L. M. Waugh, D.D.S. as interviewed on WNYC, April 16, 1940
ANNOUNCER: Dr. Waugh has made many adventurous voyages to visit the Eskimos in Northern Labrador and Arctic Alaska. He has made most of these cruises in small boats and has brought back valuable information about the relation of food to the general health of the Eskimos and particularly to the health of their teeth. He could tell us, if time permitted, of dangers encountered, of pathetic and humorous experiences, but there is no story more thrilling, or in fact more important to us, than the one he will tell today of how we can prevent decay of the teeth--yes, almost without the aid of the dentist.
DR. WAUGH: Thank you. The important message that I have for every member of this radio audience this morning is that it lies within the power of nearly everyone listening to prevent decay of his teeth. This can be accomplished by simple attention to diet and reasonable care of the mouth.
LISTENER: Dr. Waugh, before you continue, please explain in detail what diet we must maintain to prevent decay. I have the responsibility of rearing children, and I'm afraid that I may have to learn all over again how to plan meals.
DR. WAUGH: That will not be necessary. You need only to reduce the refined sugar in your daily menu. Do this and eliminate candy and you can control, and even prevent, tooth decay, which is the most common disease of mankind. Remember this: 'The unsweetened tooth does not decay'.

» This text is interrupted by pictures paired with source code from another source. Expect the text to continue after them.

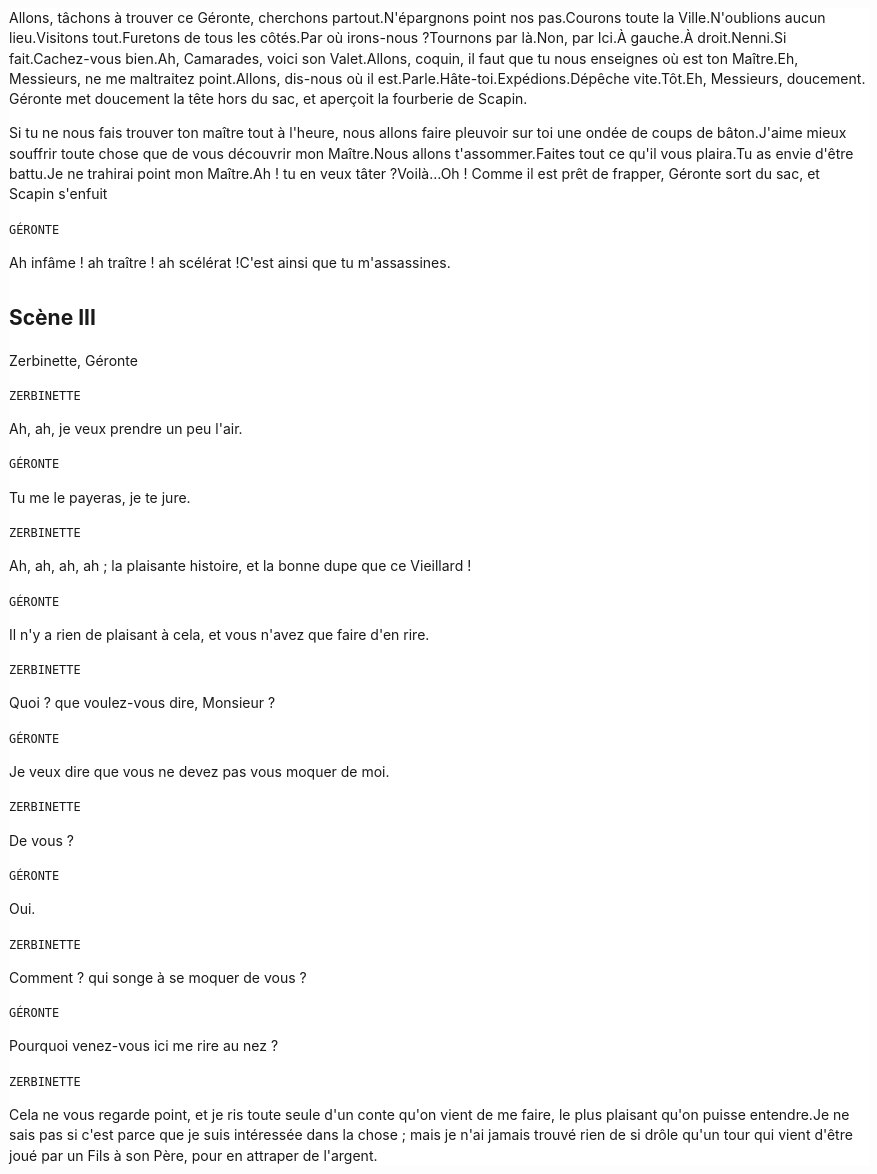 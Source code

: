 Allons, tâchons à trouver ce Géronte, cherchons partout.N'épargnons point nos pas.Courons toute la Ville.N'oublions aucun lieu.Visitons tout.Furetons de tous les côtés.Par où irons-nous ?Tournons par là.Non, par Ici.À gauche.À droit.Nenni.Si fait.Cachez-vous bien.Ah, Camarades, voici son Valet.Allons, coquin, il faut que tu nous enseignes où est ton Maître.Eh, Messieurs, ne me maltraitez point.Allons, dis-nous où il est.Parle.Hâte-toi.Expédions.Dépêche vite.Tôt.Eh, Messieurs, doucement.
Géronte met doucement la tête hors du sac, et aperçoit la fourberie de Scapin.

Si tu ne nous fais trouver ton maître tout à l'heure, nous allons faire pleuvoir sur toi une ondée de coups de bâton.J'aime mieux souffrir toute chose que de vous découvrir mon Maître.Nous allons t'assommer.Faites tout ce qu'il vous plaira.Tu as envie d'être battu.Je ne trahirai point mon Maître.Ah ! tu en veux tâter ?Voilà…Oh !
Comme il est prêt de frapper, Géronte sort du sac, et Scapin s'enfuit


    GÉRONTE
Ah infâme ! ah traître ! ah scélérat !C'est ainsi que tu m'assassines.


## Scène III
Zerbinette, Géronte


    ZERBINETTE
Ah, ah, je veux prendre un peu l'air.

    GÉRONTE
Tu me le payeras, je te jure.

    ZERBINETTE
Ah, ah, ah, ah ; la plaisante histoire, et la bonne dupe que ce Vieillard !

    GÉRONTE
Il n'y a rien de plaisant à cela, et vous n'avez que faire d'en rire.

    ZERBINETTE
Quoi ? que voulez-vous dire, Monsieur ?

    GÉRONTE
Je veux dire que vous ne devez pas vous moquer de moi.

    ZERBINETTE
De vous ?

    GÉRONTE
Oui.

    ZERBINETTE
Comment ? qui songe à se moquer de vous ?

    GÉRONTE
Pourquoi venez-vous ici me rire au nez ?

    ZERBINETTE
Cela ne vous regarde point, et je ris toute seule d'un conte qu'on vient de me faire, le plus plaisant qu'on puisse entendre.Je ne sais pas si c'est parce que je suis intéressée dans la chose ; mais je n'ai jamais trouvé rien de si drôle qu'un tour qui vient d'être joué par un Fils à son Père, pour en attraper de l'argent.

ANNOUNCER: A disease indeed, and a very serious one. It is the most constant and the most general disease of mankind. While it is usually not alarming at the beginning, it very often causes much suffering, and its effects may eventually spread to almost any part of the body and become so severe as to result in death. It is also man’s most expensive disease, the cost of dental care in the United States alone being reliably estimated at $445,000,000 annually. This does not include the time lost by school children and grown-ups while suffering from the disease and having it treated. This, if computed, would amount to much more.

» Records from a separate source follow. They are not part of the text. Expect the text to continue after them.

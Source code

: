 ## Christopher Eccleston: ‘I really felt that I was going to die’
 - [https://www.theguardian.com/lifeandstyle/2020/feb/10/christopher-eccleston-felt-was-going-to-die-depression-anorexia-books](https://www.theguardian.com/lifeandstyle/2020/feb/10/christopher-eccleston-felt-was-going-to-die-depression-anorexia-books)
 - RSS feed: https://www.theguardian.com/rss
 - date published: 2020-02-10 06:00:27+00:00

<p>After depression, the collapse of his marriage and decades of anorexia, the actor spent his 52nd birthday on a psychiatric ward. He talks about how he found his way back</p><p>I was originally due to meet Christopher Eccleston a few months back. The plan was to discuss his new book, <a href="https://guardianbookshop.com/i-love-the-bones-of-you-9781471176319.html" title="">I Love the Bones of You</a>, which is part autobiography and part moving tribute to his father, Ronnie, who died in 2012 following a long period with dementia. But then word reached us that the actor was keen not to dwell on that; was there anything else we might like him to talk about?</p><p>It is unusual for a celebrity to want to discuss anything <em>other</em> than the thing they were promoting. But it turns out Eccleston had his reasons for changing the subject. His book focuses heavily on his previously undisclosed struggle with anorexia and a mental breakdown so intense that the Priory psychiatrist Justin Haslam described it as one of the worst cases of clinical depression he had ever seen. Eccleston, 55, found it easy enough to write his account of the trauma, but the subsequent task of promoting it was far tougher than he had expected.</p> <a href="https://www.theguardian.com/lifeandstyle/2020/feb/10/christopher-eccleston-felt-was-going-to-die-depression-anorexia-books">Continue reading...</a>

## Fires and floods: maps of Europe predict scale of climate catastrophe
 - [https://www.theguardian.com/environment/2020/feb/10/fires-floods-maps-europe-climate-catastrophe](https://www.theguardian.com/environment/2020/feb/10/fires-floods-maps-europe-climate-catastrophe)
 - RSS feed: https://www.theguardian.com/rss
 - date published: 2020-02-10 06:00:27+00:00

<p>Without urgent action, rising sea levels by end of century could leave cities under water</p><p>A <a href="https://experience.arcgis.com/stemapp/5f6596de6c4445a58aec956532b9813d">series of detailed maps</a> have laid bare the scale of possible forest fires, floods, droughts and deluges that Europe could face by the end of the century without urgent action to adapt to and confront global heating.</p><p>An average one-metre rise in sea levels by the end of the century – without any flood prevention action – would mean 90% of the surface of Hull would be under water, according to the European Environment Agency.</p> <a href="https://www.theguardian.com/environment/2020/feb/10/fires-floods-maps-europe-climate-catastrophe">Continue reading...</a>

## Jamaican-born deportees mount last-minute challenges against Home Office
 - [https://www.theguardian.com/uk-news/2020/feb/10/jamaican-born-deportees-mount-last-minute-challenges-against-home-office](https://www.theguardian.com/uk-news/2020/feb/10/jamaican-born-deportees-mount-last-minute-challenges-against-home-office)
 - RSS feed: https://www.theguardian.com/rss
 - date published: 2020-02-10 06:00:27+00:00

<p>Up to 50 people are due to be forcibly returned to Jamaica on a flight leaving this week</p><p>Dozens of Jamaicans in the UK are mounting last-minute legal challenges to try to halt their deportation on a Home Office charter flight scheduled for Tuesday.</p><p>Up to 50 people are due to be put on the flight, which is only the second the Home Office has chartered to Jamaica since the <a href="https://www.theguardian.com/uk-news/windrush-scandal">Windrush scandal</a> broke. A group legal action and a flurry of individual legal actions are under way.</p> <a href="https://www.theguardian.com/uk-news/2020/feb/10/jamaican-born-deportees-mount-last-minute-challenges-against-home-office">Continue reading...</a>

ANNOUNCER: I know, Dr. Waugh, that for years you have devoted much of your time to determining the cause of tooth decay. Why did you choose the Eskimo for this study?

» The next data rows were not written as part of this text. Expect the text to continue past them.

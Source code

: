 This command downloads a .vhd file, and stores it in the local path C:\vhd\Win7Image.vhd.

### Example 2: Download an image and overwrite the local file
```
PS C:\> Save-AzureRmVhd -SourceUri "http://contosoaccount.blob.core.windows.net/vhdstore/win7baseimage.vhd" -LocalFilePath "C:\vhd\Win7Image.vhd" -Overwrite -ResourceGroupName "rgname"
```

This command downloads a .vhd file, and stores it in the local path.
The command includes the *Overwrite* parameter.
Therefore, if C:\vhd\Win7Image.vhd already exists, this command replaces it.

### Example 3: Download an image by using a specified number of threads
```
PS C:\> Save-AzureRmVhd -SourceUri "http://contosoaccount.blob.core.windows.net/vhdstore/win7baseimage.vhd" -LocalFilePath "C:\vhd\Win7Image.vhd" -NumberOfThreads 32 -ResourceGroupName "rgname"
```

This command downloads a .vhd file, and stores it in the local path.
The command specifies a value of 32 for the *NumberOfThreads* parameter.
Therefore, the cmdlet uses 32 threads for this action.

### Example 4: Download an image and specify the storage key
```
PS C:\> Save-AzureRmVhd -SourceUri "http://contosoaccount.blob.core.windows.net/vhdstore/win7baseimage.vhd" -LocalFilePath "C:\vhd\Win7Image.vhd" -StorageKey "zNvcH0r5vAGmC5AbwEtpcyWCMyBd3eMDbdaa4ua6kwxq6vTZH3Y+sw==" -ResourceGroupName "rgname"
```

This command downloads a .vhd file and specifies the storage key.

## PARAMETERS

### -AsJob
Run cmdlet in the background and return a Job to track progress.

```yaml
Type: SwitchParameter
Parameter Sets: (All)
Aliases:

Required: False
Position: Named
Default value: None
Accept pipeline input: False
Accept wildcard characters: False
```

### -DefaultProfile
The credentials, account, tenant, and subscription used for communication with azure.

DR. WAUGH: Because of a statement made more than thirty years ago by Dr. Aleš Hrdlička, National Museum, Washington, D. C, He said, 'The primitive Eskimo is blessed with the best teeth of any known race'. At his invitation, we examined his large collection of Eskimo skulls at the Museum. It then became our ambition to see the living mouth and we naturally began our studies among these people,
LISTENER: Where did you begin your study and how long did it take?
DR. WAUGH: Our study was begun in Labrador and embraced five summer- cruises. On our first trip, we reached only the most southern Eskimo settlements, at Hopedale and Makkovik, and, to our utter amazement, we found not the best teeth, but the worst that we had ever seen. We determined then and there to find out why. We were told by the missionaries that tooth troubles were unknown before 1902. Then prospectors came and traded "civilized" foods to the Eskimos, wheat flour, molasses, sugar, and tea. The Eskimos' native foods are seal, walrus, whale, fish, caribou, bear, trapped animals, and birds and their eggs, eaten mostly raw and often frozen in winter. There are no grains and no fruits or vegetables worthy of mention, and no sugar, molasses, or candy. As we cruised farther north among those regions more remote from the white man, we found the teeth to be progressively better, and, finally, when we reached Port Burwell in Ungava Bay, we found, in living subjects, the large, well-formed jaws, the regular, normally aligned teeth, free from dental decay and equaling the specimens in the National Museum. In this region, we examined the mouths of seventy-six primitive, nomadic Eskimos of all ages, having 2,283 teeth with only six cavities of decay. They bought hard-tack, flour, tea, and tobacco. Only a very few had ever tasted sugar, and that when they, on rare occasions, had visited the trading post. They could not afford any.
ANNOUNCER: What would you say were the most important things that you learned in your survey of five summers in Labrador?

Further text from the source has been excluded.